With about eight members on stage, playing ragged-up gypsy dance versions of songs like ‘What Shall We Do with The Drunken Sailor?’, this band turns The Devils Kicks Dancehall into a pirate shipped up shindig for a Sunday evening parade of lunacy, outrageous outfits and devilish dance steps.

Babyhead – 8/10
Opening their set in The Town Centre shouting: “You have now entered Baby Boomtown,” this is another band that fits perfectly in a festival such as this. They tell us they are “born out of love for Jamaican soundclash, forged through a do-it-your-self punk rock ethic and delivered with a raw hip hop swagger.” The unstoppable Babyhead sound is drawn from all quarters of the musical universe.

Rasta4eyes – 8/10

These young northerners play a blinding set in The Invisible Circus. With a mix of ska and reggae they keep the crowd jumping through every song. Lots of live brass and offbeats keeps this raw sound both laid back and jumped up. The musicianship on stage is effortless and virile; Rasta 4 Eyes seem too young to be as good as this.

Trojan Soundsystem – 8/10

Playing through a chilled sunny Sunday afternoon at The Lion’s Den this set finds its ideal time.

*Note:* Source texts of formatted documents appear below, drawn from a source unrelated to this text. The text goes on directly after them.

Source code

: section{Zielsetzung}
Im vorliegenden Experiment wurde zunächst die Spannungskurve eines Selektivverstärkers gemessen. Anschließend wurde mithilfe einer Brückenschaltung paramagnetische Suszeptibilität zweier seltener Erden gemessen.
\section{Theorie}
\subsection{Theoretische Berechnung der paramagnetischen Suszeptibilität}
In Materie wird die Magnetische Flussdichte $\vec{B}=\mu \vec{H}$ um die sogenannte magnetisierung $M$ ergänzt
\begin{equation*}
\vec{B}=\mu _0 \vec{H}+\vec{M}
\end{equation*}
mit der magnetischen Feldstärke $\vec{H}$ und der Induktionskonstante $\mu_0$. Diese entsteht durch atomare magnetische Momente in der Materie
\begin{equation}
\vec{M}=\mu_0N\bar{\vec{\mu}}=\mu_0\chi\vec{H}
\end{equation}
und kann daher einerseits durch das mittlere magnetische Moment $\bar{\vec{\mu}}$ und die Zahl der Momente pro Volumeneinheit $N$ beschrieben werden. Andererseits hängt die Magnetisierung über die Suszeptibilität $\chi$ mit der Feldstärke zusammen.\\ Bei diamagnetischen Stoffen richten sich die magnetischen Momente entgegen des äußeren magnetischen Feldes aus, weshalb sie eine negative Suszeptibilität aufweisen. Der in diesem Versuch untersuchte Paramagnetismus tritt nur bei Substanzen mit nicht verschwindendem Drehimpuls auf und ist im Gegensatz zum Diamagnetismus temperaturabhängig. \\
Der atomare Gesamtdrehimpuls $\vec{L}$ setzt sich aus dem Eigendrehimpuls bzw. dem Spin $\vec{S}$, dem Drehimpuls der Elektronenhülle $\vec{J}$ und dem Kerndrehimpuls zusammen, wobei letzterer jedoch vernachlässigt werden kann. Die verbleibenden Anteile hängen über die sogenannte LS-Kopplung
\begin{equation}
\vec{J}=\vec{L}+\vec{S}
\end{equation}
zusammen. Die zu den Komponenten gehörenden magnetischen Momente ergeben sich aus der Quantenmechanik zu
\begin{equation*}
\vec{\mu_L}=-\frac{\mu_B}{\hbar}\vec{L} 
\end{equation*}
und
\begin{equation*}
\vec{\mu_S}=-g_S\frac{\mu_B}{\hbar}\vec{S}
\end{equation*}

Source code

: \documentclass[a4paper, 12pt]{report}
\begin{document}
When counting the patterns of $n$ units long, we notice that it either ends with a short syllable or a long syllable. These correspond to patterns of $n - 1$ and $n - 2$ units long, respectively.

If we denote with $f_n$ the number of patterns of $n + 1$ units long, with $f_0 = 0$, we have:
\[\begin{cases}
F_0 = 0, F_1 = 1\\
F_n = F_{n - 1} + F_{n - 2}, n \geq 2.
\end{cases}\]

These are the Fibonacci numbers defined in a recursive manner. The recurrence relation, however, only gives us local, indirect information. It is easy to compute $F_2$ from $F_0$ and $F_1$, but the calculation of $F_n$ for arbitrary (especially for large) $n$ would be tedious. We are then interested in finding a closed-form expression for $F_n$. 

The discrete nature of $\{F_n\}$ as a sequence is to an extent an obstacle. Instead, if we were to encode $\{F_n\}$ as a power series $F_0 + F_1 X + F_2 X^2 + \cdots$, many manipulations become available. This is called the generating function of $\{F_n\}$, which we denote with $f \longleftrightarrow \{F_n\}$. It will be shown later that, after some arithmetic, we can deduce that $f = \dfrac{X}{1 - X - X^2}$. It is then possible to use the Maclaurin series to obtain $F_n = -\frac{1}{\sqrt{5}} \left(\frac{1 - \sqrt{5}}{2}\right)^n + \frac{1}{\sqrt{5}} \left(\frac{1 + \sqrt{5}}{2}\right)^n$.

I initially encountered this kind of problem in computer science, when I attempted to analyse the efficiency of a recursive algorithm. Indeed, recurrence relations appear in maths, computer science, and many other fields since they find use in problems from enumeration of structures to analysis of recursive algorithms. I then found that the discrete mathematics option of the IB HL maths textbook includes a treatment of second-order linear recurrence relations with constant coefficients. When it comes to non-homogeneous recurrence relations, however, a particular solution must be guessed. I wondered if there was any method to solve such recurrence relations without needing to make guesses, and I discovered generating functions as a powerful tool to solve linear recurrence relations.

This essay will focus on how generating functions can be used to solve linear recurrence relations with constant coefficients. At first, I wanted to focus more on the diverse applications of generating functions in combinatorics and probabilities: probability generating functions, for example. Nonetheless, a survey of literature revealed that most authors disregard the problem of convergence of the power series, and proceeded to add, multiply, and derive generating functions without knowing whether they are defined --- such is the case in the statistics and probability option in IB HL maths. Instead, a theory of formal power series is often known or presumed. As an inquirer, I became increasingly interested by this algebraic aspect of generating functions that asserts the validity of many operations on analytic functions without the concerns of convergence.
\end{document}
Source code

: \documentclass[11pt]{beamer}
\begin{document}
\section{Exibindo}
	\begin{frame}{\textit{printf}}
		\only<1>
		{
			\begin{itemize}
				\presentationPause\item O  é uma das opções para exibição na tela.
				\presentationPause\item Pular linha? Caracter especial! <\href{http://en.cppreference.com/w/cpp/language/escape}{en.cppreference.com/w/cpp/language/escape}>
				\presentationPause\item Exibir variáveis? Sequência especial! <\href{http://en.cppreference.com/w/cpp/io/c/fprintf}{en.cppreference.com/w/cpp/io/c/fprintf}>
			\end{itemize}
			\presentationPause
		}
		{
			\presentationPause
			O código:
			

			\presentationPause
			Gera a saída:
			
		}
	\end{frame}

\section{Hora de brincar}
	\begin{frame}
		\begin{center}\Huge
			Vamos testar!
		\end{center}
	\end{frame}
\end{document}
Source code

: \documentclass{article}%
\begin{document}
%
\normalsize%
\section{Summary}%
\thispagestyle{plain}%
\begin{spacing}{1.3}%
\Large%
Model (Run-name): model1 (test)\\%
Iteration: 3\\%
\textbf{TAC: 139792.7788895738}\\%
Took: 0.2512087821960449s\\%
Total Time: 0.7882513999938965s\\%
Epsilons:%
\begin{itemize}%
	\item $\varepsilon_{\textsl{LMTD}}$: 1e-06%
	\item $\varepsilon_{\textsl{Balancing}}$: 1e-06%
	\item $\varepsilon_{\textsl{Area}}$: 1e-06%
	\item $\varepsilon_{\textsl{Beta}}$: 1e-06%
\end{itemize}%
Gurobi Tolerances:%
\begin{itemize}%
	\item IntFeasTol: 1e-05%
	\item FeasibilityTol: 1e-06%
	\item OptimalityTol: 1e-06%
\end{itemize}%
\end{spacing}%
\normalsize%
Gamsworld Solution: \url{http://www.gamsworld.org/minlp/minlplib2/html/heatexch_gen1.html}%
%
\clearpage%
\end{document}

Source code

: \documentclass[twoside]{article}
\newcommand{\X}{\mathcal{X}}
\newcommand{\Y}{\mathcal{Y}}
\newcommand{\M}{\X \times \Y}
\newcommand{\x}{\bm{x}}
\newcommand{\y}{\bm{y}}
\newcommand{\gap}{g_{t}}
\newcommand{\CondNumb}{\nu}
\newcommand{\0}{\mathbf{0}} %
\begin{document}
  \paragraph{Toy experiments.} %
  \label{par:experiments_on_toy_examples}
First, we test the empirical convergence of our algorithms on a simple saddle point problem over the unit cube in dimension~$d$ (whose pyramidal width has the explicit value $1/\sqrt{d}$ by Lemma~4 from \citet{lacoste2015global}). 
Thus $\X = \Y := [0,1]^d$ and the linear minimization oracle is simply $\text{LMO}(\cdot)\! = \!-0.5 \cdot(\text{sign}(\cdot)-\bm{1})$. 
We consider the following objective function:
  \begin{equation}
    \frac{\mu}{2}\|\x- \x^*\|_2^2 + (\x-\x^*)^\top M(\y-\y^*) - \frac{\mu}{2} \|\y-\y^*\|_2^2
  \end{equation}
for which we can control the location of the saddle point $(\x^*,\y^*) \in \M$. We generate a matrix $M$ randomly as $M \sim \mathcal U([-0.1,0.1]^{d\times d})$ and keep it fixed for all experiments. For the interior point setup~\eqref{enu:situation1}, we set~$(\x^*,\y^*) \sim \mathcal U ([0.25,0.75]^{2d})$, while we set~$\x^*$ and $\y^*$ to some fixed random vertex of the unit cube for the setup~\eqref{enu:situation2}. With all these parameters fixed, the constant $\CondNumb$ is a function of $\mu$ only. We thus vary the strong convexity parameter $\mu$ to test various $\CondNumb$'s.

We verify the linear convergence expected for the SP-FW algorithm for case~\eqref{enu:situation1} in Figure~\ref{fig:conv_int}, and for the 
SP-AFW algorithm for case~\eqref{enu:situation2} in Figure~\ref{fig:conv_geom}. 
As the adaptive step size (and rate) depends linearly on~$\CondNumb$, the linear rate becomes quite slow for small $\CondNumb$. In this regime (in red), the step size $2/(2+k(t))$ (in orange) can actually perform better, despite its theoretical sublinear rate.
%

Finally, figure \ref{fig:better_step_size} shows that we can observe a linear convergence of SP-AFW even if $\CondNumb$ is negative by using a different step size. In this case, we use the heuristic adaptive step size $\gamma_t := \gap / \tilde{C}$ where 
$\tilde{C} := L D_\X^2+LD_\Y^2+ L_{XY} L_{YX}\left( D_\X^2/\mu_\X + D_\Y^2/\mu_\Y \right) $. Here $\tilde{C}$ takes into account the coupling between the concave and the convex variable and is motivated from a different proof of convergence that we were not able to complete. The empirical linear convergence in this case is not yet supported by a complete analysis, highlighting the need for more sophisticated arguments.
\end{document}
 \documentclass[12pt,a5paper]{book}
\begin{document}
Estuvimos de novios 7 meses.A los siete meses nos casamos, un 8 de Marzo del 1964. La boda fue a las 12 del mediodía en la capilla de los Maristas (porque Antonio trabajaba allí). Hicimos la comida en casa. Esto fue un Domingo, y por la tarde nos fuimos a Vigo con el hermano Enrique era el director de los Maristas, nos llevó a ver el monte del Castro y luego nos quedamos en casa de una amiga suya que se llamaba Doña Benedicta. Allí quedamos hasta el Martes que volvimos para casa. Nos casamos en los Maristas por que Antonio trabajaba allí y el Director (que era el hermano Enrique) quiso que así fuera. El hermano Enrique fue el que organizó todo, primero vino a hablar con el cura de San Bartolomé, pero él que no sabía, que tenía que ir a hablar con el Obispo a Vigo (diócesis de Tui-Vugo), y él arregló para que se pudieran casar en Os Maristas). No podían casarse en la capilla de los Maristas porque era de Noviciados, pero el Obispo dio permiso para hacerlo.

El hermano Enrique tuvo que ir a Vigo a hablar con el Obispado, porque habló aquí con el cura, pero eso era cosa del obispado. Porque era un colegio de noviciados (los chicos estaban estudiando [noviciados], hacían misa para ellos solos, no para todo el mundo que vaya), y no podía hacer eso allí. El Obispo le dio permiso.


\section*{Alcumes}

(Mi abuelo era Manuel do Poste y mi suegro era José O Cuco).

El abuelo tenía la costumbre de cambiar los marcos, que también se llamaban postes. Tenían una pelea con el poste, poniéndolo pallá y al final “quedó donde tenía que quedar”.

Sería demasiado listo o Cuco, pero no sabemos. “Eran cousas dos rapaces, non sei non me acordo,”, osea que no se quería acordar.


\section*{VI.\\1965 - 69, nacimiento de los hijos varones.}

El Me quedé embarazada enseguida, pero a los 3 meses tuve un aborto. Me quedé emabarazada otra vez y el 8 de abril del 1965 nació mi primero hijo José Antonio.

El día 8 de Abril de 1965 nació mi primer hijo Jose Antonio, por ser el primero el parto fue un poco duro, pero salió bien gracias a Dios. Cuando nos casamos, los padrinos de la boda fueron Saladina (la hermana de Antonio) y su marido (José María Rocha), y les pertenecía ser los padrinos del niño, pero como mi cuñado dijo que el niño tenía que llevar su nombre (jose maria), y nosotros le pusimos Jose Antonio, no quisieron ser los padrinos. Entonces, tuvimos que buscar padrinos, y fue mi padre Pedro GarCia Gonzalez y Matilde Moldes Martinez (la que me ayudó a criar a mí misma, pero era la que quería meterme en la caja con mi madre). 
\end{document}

If you have never seen this soundsystem before, they are a DJ with MCs and vocalists ripping up the dance floor and chilling out the outskirts with a Trojan Records back catalogue mixed nicely into dub, hip hop and reggae from around the world.

Random Events

The whole of Downtown Boomtown is the most random event of the weekend with the derelict shops, stores and even a leisure centre that have been taken over by a faction of rebels and turned into clubs and venues such as the ASBO Disco. There is a back end of a car stuck out of a body shop. There are trees made from exhausts with smoke and fire bellowing out of the twisted tubes. There are dance offs in a boxing ring and a barbershop like a scene from Sweeney Todd with banging dubstep as the theme tune. The list goes on you’ll just have to experience it for yourself next year.